(TRY IT) I would like you to transcribe all of the data exactly.

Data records

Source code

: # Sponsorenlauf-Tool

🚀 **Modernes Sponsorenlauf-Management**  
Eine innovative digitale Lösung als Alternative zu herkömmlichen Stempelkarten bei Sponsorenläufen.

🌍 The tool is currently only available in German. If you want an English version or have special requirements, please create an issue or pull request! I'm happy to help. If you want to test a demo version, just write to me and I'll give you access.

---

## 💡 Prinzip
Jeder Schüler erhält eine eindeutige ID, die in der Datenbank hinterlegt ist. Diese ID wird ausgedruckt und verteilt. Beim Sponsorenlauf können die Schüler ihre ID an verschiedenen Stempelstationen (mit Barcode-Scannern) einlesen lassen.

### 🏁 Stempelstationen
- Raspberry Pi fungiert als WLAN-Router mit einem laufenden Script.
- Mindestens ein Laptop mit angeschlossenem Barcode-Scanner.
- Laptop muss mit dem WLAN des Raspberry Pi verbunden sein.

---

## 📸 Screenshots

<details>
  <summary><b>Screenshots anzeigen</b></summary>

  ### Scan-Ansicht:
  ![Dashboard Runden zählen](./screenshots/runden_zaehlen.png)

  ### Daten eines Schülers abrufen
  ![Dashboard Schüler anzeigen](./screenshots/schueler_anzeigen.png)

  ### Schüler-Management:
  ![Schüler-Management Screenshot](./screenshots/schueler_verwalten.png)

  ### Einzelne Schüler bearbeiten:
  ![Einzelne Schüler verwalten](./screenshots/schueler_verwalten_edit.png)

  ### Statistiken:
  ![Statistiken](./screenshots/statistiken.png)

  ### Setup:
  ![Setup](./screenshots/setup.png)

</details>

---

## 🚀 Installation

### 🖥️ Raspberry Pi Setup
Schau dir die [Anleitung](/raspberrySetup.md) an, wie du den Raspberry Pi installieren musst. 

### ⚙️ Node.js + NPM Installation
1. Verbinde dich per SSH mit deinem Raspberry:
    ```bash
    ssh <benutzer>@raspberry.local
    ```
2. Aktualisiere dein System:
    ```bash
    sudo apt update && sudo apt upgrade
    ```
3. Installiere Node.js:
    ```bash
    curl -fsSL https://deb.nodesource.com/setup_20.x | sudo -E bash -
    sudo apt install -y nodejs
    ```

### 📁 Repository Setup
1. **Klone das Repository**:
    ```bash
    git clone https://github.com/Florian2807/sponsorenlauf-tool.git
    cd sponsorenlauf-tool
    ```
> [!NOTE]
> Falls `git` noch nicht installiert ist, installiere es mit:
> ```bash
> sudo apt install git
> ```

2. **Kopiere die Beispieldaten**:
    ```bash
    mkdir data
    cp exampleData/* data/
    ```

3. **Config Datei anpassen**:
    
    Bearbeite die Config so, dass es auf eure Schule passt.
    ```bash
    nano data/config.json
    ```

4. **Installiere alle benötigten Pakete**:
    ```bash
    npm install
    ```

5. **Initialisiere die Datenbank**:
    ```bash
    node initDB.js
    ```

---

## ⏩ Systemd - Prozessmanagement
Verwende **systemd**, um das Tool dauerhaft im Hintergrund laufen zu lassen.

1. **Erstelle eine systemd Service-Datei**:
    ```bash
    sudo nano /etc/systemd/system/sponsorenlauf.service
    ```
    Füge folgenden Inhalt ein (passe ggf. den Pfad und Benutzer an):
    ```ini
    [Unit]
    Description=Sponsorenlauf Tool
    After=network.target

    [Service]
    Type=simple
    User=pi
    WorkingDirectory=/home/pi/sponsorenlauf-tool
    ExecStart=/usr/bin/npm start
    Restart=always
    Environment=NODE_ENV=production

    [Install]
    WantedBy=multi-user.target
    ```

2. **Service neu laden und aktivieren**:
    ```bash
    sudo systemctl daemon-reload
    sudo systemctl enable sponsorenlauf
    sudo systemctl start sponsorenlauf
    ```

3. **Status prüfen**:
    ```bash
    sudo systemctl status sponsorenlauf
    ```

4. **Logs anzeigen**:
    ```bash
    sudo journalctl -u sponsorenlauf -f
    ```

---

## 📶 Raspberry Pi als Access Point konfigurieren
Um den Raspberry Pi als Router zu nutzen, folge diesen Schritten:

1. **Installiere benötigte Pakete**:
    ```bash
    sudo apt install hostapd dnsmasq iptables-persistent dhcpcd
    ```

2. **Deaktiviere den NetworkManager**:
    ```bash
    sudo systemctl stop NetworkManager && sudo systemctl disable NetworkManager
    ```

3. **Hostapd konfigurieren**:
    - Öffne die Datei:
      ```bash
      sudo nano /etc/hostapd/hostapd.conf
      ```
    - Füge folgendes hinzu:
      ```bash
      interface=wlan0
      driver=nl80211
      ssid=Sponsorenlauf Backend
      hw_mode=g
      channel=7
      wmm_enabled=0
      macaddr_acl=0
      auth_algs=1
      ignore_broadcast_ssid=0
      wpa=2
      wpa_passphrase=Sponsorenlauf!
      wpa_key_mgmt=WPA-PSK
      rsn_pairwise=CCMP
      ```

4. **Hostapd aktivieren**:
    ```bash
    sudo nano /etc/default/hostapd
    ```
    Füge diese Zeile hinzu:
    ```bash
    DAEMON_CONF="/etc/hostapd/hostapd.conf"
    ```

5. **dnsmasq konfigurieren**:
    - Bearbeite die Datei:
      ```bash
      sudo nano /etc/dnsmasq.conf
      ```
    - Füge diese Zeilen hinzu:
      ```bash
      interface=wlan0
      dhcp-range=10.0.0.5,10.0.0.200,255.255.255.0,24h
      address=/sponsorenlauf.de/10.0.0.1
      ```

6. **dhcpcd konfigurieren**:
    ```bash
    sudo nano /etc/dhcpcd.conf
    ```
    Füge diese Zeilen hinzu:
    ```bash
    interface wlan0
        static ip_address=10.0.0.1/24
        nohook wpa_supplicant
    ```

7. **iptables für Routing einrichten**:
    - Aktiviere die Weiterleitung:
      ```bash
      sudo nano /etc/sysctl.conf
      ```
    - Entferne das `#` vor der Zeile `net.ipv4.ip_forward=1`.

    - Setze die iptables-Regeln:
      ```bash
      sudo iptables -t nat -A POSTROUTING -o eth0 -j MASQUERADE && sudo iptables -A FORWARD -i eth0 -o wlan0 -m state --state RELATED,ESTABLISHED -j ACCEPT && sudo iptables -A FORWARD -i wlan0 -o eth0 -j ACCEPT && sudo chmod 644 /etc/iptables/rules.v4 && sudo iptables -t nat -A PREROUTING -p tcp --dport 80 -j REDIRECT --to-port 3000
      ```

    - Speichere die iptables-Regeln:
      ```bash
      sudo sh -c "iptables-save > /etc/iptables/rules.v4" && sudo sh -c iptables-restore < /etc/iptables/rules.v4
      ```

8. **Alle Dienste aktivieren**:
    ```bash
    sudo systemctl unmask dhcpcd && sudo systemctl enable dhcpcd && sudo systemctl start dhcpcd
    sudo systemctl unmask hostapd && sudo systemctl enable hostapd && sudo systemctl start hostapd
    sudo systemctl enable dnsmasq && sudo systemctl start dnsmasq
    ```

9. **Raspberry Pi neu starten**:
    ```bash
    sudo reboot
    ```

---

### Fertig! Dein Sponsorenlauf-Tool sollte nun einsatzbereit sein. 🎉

(REPLY)
Source code

: # Sponsorenlauf-Tool

🚀 **Modernes Sponsorenlauf-Management**  
Eine innovative digitale Lösung als Alternative zu herkömmlichen Stempelkarten bei Sponsorenläufen.

🌍 The tool is currently only available in German. If you want an English version or have special requirements, please create an issue or pull request! I'm happy to help. If you want to test a demo version, just write to me and I'll give you access.

---

## 💡 Prinzip
Jeder Schüler erhält eine eindeutige ID, die in der Datenbank hinterlegt ist. Diese ID wird ausgedruckt und verteilt. Beim Sponsorenlauf können die Schüler ihre ID an verschiedenen Stempelstationen (mit Barcode-Scannern) einlesen lassen.

### 🏁 Stempelstationen
- Raspberry Pi fungiert als WLAN-Router mit einem laufenden Script.
- Mindestens ein Laptop mit angeschlossenem Barcode-Scanner.
- Laptop muss mit dem WLAN des Raspberry Pi verbunden sein.

---

## 📸 Screenshots

<details>
  <summary><b>Screenshots anzeigen</b></summary>

  ### Scan-Ansicht:
  ![Dashboard Runden zählen](./screenshots/runden_zaehlen.png)

  ### Daten eines Schülers abrufen
  ![Dashboard Schüler anzeigen](./screenshots/schueler_anzeigen.png)

  ### Schüler-Management:
  ![Schüler-Management Screenshot](./screenshots/schueler_verwalten.png)

  ### Einzelne Schüler bearbeiten:
  ![Einzelne Schüler verwalten](./screenshots/schueler_verwalten_edit.png)

  ### Statistiken:
  ![Statistiken](./screenshots/statistiken.png)

  ### Setup:
  ![Setup](./screenshots/setup.png)

</details>

---

## 🚀 Installation

### 🖥️ Raspberry Pi Setup
Schau dir die [Anleitung](/raspberrySetup.md) an, wie du den Raspberry Pi installieren musst. 

### ⚙️ Node.js + NPM Installation
1. Verbinde dich per SSH mit deinem Raspberry:
    ```bash
    ssh <benutzer>@raspberry.local
    ```
2. Aktualisiere dein System:
    ```bash
    sudo apt update && sudo apt upgrade
    ```
3. Installiere Node.js:
    ```bash
    curl -fsSL https://deb.nodesource.com/setup_20.x | sudo -E bash -
    sudo apt install -y nodejs
    ```

### 📁 Repository Setup
1. **Klone das Repository**:
    ```bash
    git clone https://github.com/Florian2807/sponsorenlauf-tool.git
    cd sponsorenlauf-tool
    ```
> [!NOTE]
> Falls `git` noch nicht installiert ist, installiere es mit:
> ```bash
> sudo apt install git
> ```

2. **Kopiere die Beispieldaten**:
    ```bash
    mkdir data
    cp exampleData/* data/
    ```

3. **Config Datei anpassen**:
    
    Bearbeite die Config so, dass es auf eure Schule passt.
    ```bash
    nano data/config.json
    ```

4. **Installiere alle benötigten Pakete**:
    ```bash
    npm install
    ```

5. **Initialisiere die Datenbank**:
    ```bash
    node initDB.js
    ```

---

## ⏩ Systemd - Prozessmanagement
Verwende **systemd**, um das Tool dauerhaft im Hintergrund laufen zu lassen.

1. **Erstelle eine systemd Service-Datei**:
    ```bash
    sudo nano /etc/systemd/system/sponsorenlauf.service
    ```
    Füge folgenden Inhalt ein (passe ggf. den Pfad und Benutzer an):
    ```ini
    [Unit]
    Description=Sponsorenlauf Tool
    After=network.target

    [Service]
    Type=simple
    User=pi
    WorkingDirectory=/home/pi/sponsorenlauf-tool
    ExecStart=/usr/bin/npm start
    Restart=always
    Environment=NODE_ENV=production

    [Install]
    WantedBy=multi-user.target
    ```

2. **Service neu laden und aktivieren**:
    ```bash
    sudo systemctl daemon-reload
    sudo systemctl enable sponsorenlauf
    sudo systemctl start sponsorenlauf
    ```

3. **Status prüfen**:
    ```bash
    sudo systemctl status sponsorenlauf
    ```

4. **Logs anzeigen**:
    ```bash
    sudo journalctl -u sponsorenlauf -f
    ```

---

## 📶 Raspberry Pi als Access Point konfigurieren
Um den Raspberry Pi als Router zu nutzen, folge diesen Schritten:

1. **Installiere benötigte Pakete**:
    ```bash
    sudo apt install hostapd dnsmasq iptables-persistent dhcpcd
    ```

2. **Deaktiviere den NetworkManager**:
    ```bash
    sudo systemctl stop NetworkManager && sudo systemctl disable NetworkManager
    ```

3. **Hostapd konfigurieren**:
    - Öffne die Datei:
      ```bash
      sudo nano /etc/hostapd/hostapd.conf
      ```
    - Füge folgendes hinzu:
      ```bash
      interface=wlan0
      driver=nl80211
      ssid=Sponsorenlauf Backend
      hw_mode=g
      channel=7
      wmm_enabled=0
      macaddr_acl=0
      auth_algs=1
      ignore_broadcast_ssid=0
      wpa=2
      wpa_passphrase=Sponsorenlauf!
      wpa_key_mgmt=WPA-PSK
      rsn_pairwise=CCMP
      ```

4. **Hostapd aktivieren**:
    ```bash
    sudo nano /etc/default/hostapd
    ```
    Füge diese Zeile hinzu:
    ```bash
    DAEMON_CONF="/etc/hostapd/hostapd.conf"
    ```

5. **dnsmasq konfigurieren**:
    - Bearbeite die Datei:
      ```bash
      sudo nano /etc/dnsmasq.conf
      ```
    - Füge diese Zeilen hinzu:
      ```bash
      interface=wlan0
      dhcp-range=10.0.0.5,10.0.0.200,255.255.255.0,24h
      address=/sponsorenlauf.de/10.0.0.1
      ```

6. **dhcpcd konfigurieren**:
    ```bash
    sudo nano /etc/dhcpcd.conf
    ```
    Füge diese Zeilen hinzu:
    ```bash
    interface wlan0
        static ip_address=10.0.0.1/24
        nohook wpa_supplicant
    ```

7. **iptables für Routing einrichten**:
    - Aktiviere die Weiterleitung:
      ```bash
      sudo nano /etc/sysctl.conf
      ```
    - Entferne das `#` vor der Zeile `net.ipv4.ip_forward=1`.

    - Setze die iptables-Regeln:
      ```bash
      sudo iptables -t nat -A POSTROUTING -o eth0 -j MASQUERADE && sudo iptables -A FORWARD -i eth0 -o wlan0 -m state --state RELATED,ESTABLISHED -j ACCEPT && sudo iptables -A FORWARD -i wlan0 -o eth0 -j ACCEPT && sudo chmod 644 /etc/iptables/rules.v4 && sudo iptables -t nat -A PREROUTING -p tcp --dport 80 -j REDIRECT --to-port 3000
      ```

    - Speichere die iptables-Regeln:
      ```bash
      sudo sh -c "iptables-save > /etc/iptables/rules.v4" && sudo sh -c iptables-restore < /etc/iptables/rules.v4
      ```

8. **Alle Dienste aktivieren**:
    ```bash
    sudo systemctl unmask dhcpcd && sudo systemctl enable dhcpcd && sudo systemctl start dhcpcd
    sudo systemctl unmask hostapd && sudo systemctl enable hostapd && sudo systemctl start hostapd
    sudo systemctl enable dnsmasq && sudo systemctl start dnsmasq
    ```

9. **Raspberry Pi neu starten**:
    ```bash
    sudo reboot
    ```

---

### Fertig! Dein Sponsorenlauf-Tool sollte nun einsatzbereit sein. 🎉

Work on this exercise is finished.